Transforming molecules for the cdhA deletion and C-terminal fluorescent protein fusions were constructed by fusion PCR, as previously described (Nayak et al., 2006, 2010; Szewczyk et al., 2006). The cdhA deletion was created by transforming with a fragment carrying the selectable marker AfpyrG (Weidner et al., 1998) flanked by a 1,000-bp fragment upstream of cdhA and a 1,000-bp fragment downstream of cdhA. To create C-terminal fusion proteins, the transforming molecules consisted of ∼1,000 bp of the C-terminal coding sequence of the target protein fused in frame to a glycine–alanine linker (Yang et al., 2004), which was, in turn, fused in frame with the fluorescent protein coding sequence. The fluorescent protein coding sequence was followed by a selectable marker and an ∼1,000-bp sequence downstream of the target gene. The GFP variant we used was a plant-adapted GFP (Fernández-Abalos et al., 1998). The mCherry sequence was the original version described by Shaner et al. (2004), and the mRFP variant was as previously described (Campbell et al., 2002; Toews et al., 2004). The selectable markers used were AfpyrG, AfriboB, and AfpyroA from A. fumigatus (Weidner et al., 1998; Nayak et al., 2006).
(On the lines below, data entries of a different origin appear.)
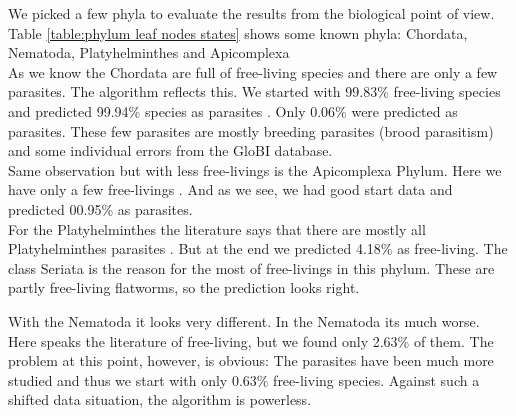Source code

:      We picked a few phyla to evaluate the results from the biological point of view. \\
      Table \ref{table:phylum leaf nodes states} shows some known phyla: Chordata, Nematoda, 
        Platyhelminthes and Apicomplexa \\
      As we know  the Chordata are full of free-living species and there are only a 
        few parasites. The algorithm reflects this. We started with 99.83\% free-living species and 
        predicted 99.94\% species as parasites . Only 0.06\% were 
        predicted as parasites. These few parasites are mostly breeding parasites (brood parasitism) and 
        some individual errors from the GloBI database. \\
      Same observation but with less free-livings is the Apicomplexa Phylum. Here we have only a few 
        free-livings . And as we see, we had good start data and predicted 00.95\% as 
        parasites. \\
      For the Platyhelminthes the literature says that there are mostly all Platyhelminthes parasites
        . But at the end we predicted 4.18\% as free-living. The class Seriata is the 
        reason for the most of free-livings in this phylum. These are partly free-living flatworms, so 
        the prediction looks right. \\
      
      With the Nematoda it looks very different.  In the Nematoda its much worse. Here speaks the 
        literature of  free-living, but we found only 2.63\% of them. The problem at 
        this point, however, is obvious: The parasites have been much more studied and thus we start 
        with only 0.63\% free-living species. Against such a shifted data situation, the algorithm is 
        powerless.

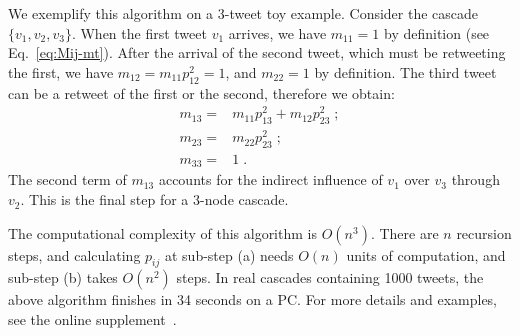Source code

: We exemplify this algorithm on a 3-tweet toy example. 
Consider the cascade $\{v_1, v_2, v_3\}$.
When the first tweet $v_1$ arrives, we have $m_{11} = 1$ by definition (see Eq.~\eqref{eq:Mij-mt}).
%
After the arrival of the second tweet, which must be retweeting the first, we have 
$m_{12}= m_{11} p^2_{12}=1$, and $m_{22} = 1$ by definition.
The third tweet can be a retweet of the first or the second, therefore we obtain: 
\begin{align*}
	m_{13} =& m_{11} p^2_{13} + m_{12} p^2_{23} \; ;\\
	m_{23} =& m_{22} p^2_{23} \; ;\\
	m_{33} =& 1 \;.
\end{align*}
The second term of $m_{13}$ accounts for the indirect influence of $v_1$ over $v_3$ through $v_2$.
This is the final step for a 3-node cascade. 

The computational complexity of this algorithm is $O(n^3)$.
There are $n$ recursion steps, and calculating $p_{ij}$ at sub-step (a) needs $O(n)$ units of computation, and sub-step (b) takes $O(n^2)$ steps.
In real cascades containing 1000 tweets, the above algorithm finishes in 34 seconds on a PC.
For more details and examples, see the online supplement~\cite[annex~B]{supplemental}.

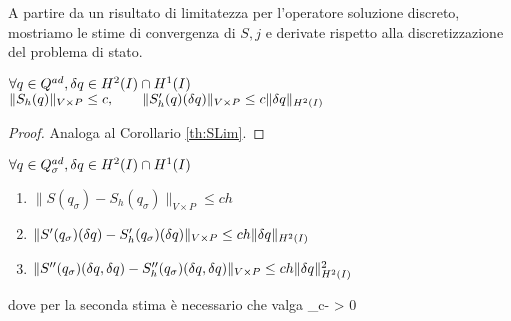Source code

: A partire da un risultato di limitatezza per l'operatore soluzione discreto, mostriamo le stime di convergenza di $S,j$ e derivate rispetto alla discretizzazione del problema di stato.
\begin{lemma}
	$\forall q\in Q^{ad},{\delta q}\in H^2(I)\cap H^1(I)$\\$\|S_h(q)\|_{V\times P}\leq c,\qquad\|S'_h(q)({\delta q})\|_{V\times P}\leq c \|{\delta q}\|_{H^2(I)}$
\label{th:SShlim}
\end{lemma}
\begin{proof}
	Analoga al Corollario \ref{th:SLim}.
\end{proof}
\begin{lemma}
	$\forall q\in Q^{ad}_\sigma,{\delta q}\in H^2(I)\cap H^1(I)$
	\begin{enumerate}
		\item $\|S(q_\sigma)-S_h(q_\sigma)\|_{V\times P} \leq ch$
		\item $\|S'(q_\sigma)({\delta q})-S'_h(q_\sigma)({\delta q})\|_{V\times P} \leq ch\|{\delta q}\|_{H^2(I)}$
		\item $\|S''(q_\sigma)({\delta q},{\delta q})-S''_h(q_\sigma)({\delta q},{\delta q})\|_{V\times P} \leq ch\|{\delta q}\|_{H^2(I)}^2$
	\end{enumerate}
	dove per la seconda stima è necessario che valga
	\beq
		\alpha_c- > 0
	\label{eq:Hpcoeffh}
	\eeq
\label{th:SShcont}
\end{lemma}

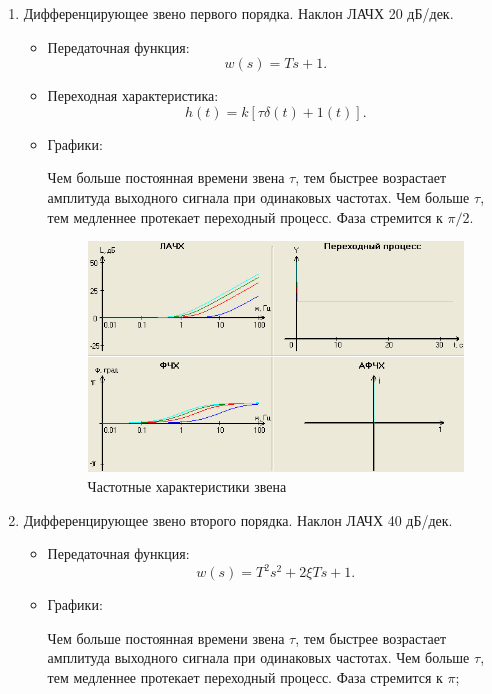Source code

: \documentclass[unicode, 12pt, a4paper, oneside]{article}
\begin{document}
\begin{enumerate}
\item Дифференцирующее звено первого порядка. Наклон ЛАЧХ 20 дБ/дек.
	\begin{itemize}
	\item Передаточная функция:
		\begin{equation}
		w(s) = Ts + 1.
		\end{equation}
	
	\item Переходная характеристика:
		\begin{equation}
		h(t) = k [\tau \delta (t) + 1(t)].
		\end{equation}
	
	\item Графики:
	
	Чем больше постоянная времени звена $ \tau $, тем быстрее возрастает амплитуда выходного сигнала при одинаковых частотах. Чем больше $ \tau $, тем медленнее протекает переходный процесс. Фаза стремится к $ \pi/2 $.
	
		\begin{figure}[H]
		\centering
		\includegraphics[width=0.75\linewidth]{25_dif1.png}
		\caption{Частотные характеристики звена}
		\end{figure}
	\end{itemize}



\item Дифференцирующее звено второго порядка. Наклон ЛАЧХ 40 дБ/дек.
	\begin{itemize}
	\item Передаточная функция:
		\begin{equation}
		w(s) = T^2s^2 + 2\xi T s + 1.
		\end{equation}
	
	\item Графики:
	
	Чем больше постоянная времени звена $ \tau $, тем быстрее возрастает амплитуда выходного сигнала при одинаковых частотах. Чем больше $ \tau $, тем медленнее протекает переходный процесс. Фаза стремится к $ \pi $;
	

\end{itemize}
\end{enumerate}
\end{document}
Recipient strains carried a deletion of the nkuA gene to minimize nonhomologous recombination (Nayak et al., 2006). A strain carrying nup49-mCherry was provided by C. De Souza and S. Osmani (The Ohio State University, Columbus, OH). Strains carrying nup49-mCherry along with other fluorescent protein fusions were constructed by crosses.

Diagnostic PCR

Transformants were verified by diagnostic PCR with multiple primer sets. A. nidulans genomic DNA was isolated as previously described (Lee and Taylor, 1990; Hervás-Aguilar et al., 2007), and diagnostic PCR was performed with AccuPrime Taq High Fidelity or Platinum Taq (both from Invitrogen). Alternatively, conidia were taken from the surface of a colony using a toothpick and suspended in 50 µl of TE buffer (10 mM Tris-HCl, pH 7.5, and 1 mM EDTA) in a microcentrifuge tube. 50 µl of 0.45–0.55-mm glass beads was added, and the tube was vortexed for 2 min. 2 µl of solution was immediately taken out and added to 18 µl of TE. 2 µl of this dilution was used for PCR using OneTaq Hot Start Quick-Load (New England Biolabs, Inc.) according to the manufacturer’s instructions.

Southern hybridizations

For Southern hybridizations, A. nidulans genomic DNA was isolated by either of two published protocols (Oakley et al., 1987; Lee and Taylor, 1990). Hybridizations were performed with a dried gel method (Oakley et al., 1987). Radioactively labeled full-length transforming DNA fragments were used as probes and were labeled using the Prime-It II Random Primer Labeling Kit (Agilent Technologies) and purified using spin-column chromatography through Sephadex G-50 (Sigma-Aldrich; Maniatis et al., 1982).

Microscopy

Imaging was performed with two systems. One was a spinning-disk confocal system (UltraVIEW VoX; PerkinElmer) mounted on an inverted microscope (IX71; Olympus). It was equipped with a constant-temperature chamber and a piezoelectric stage for rapid z-axis movement. Images were collected using a 60× 1.42 NA Plan Apo objective and an ORCA-ERAG camera (Hamamatsu Photonics). The system was controlled by Volocity software (PerkinElmer) running on a Power Mac computer (Apple). Solid-state 488- and 561-nm lasers were used for excitation. Fluorochrome-specific emission filters were used to prevent fluorochrome emission bleed-through. The second was an IX71 microscope equipped with a mercury illumination source along with Prior shutters, filter wheels, and z-axis drives and an ORCA-ERAG camera. For this system, we also collected images with a 60× 1.42 NA Plan Apo objective. A 459–481-nm bandpass excitation filter was used for GFP, and a 546–566-nm bandpass excitation filter was used for mRFP. We used a dual reflection band dichroic (457–480 and 542–565-nm reflection bands, 500–529 and 584–679-nm transmission bands) and a 499–529-nm emission filter for GFP and a 580–654-nm emission filter for mRFP. The system was controlled by Volocity software running on a Power Mac computer. Both systems were calibrated with a stage micrometer. Minimum and maximum intensity cutoffs (black level and white level) for each channel were chosen in Volocity before images were exported. No other adjustments were made to the images. Figures were prepared from exported images using CorelDRAW (Corel Corporation) with no further adjustments.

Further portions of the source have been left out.